=== What is being asked ===
Nothing is needed except the lines below that run from the one with "The simplest command" through the one with "plugins, you can", repeated exactly.

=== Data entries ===
——————

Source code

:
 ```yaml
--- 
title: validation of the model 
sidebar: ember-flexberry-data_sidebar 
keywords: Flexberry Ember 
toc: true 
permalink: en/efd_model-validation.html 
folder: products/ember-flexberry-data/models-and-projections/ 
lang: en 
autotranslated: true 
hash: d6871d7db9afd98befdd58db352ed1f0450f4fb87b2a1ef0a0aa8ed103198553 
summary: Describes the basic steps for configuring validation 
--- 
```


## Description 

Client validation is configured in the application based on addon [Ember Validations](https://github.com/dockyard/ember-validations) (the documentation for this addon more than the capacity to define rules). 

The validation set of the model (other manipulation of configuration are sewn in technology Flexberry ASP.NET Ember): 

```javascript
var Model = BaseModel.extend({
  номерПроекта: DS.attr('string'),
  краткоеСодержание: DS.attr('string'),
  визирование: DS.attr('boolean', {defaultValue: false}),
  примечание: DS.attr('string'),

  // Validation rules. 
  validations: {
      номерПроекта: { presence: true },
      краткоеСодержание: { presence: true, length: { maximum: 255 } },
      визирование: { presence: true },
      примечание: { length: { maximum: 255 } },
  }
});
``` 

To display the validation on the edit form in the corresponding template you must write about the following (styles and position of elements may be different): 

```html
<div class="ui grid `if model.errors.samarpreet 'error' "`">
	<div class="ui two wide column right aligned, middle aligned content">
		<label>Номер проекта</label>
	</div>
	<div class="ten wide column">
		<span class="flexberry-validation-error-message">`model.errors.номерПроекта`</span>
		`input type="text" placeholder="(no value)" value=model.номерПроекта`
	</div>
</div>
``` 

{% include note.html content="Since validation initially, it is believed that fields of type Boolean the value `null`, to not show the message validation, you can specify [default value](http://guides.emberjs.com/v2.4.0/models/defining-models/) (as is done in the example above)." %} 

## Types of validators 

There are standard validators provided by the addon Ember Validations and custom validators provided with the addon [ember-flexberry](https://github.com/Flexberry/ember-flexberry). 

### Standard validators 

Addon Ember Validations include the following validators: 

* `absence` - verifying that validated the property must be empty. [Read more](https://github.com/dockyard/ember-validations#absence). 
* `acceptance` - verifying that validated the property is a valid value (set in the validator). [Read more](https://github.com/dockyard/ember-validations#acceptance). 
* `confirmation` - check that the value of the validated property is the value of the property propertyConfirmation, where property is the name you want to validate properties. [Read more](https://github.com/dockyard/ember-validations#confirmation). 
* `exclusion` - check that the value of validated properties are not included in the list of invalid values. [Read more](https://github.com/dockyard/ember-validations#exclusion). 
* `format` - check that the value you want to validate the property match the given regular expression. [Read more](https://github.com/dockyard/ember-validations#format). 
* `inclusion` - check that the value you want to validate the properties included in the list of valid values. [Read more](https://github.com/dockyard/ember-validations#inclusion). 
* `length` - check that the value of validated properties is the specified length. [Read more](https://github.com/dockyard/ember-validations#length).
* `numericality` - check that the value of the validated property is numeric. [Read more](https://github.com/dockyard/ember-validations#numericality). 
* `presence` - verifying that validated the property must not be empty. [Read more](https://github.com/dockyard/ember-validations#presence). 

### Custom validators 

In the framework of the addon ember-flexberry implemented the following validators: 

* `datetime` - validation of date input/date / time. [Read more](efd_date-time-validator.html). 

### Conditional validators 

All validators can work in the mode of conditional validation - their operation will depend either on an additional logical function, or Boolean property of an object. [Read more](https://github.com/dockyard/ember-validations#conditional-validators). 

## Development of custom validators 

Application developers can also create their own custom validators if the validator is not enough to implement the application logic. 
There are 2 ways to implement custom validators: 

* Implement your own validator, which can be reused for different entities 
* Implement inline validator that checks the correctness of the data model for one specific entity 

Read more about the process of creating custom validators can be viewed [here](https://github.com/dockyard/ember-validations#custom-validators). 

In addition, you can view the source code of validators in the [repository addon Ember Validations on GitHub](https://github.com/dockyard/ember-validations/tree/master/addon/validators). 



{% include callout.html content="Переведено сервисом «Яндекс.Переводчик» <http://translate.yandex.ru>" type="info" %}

——————

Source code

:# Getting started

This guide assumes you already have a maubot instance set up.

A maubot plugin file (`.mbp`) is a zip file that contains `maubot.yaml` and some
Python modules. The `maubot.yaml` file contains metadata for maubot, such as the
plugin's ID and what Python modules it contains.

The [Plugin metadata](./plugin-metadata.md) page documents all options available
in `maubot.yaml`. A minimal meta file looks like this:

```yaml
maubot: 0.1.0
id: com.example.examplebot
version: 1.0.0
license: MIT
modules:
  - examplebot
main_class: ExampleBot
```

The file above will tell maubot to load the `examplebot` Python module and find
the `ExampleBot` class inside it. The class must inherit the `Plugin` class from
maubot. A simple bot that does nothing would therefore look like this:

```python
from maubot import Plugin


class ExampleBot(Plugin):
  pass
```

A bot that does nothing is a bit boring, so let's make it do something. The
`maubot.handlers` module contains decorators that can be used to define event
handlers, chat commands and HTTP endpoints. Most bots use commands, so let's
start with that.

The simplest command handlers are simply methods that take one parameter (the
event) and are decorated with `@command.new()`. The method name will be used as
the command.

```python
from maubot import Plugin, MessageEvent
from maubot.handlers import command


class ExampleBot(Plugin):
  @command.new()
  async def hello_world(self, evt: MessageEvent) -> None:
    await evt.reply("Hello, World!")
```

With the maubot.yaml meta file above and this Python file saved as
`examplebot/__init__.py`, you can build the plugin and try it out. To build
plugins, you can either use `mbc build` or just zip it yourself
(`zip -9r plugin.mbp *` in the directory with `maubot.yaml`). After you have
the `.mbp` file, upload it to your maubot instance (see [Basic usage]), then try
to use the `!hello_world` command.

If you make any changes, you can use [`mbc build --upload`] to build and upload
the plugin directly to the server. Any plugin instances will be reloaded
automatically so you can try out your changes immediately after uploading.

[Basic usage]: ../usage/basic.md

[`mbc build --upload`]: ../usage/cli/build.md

——————

=== Written reply ===
The simplest command handlers are simply methods that take one parameter (the
event) and are decorated with `@command.new()`. The method name will be used as
the command.

```python
from maubot import Plugin, MessageEvent
from maubot.handlers import command


class ExampleBot(Plugin):
  @command.new()
  async def hello_world(self, evt: MessageEvent) -> None:
    await evt.reply("Hello, World!")
```

With the maubot.yaml meta file above and this Python file saved as
`examplebot/__init__.py`, you can build the plugin and try it out. To build
plugins, you can either use `mbc build` or just zip it yourself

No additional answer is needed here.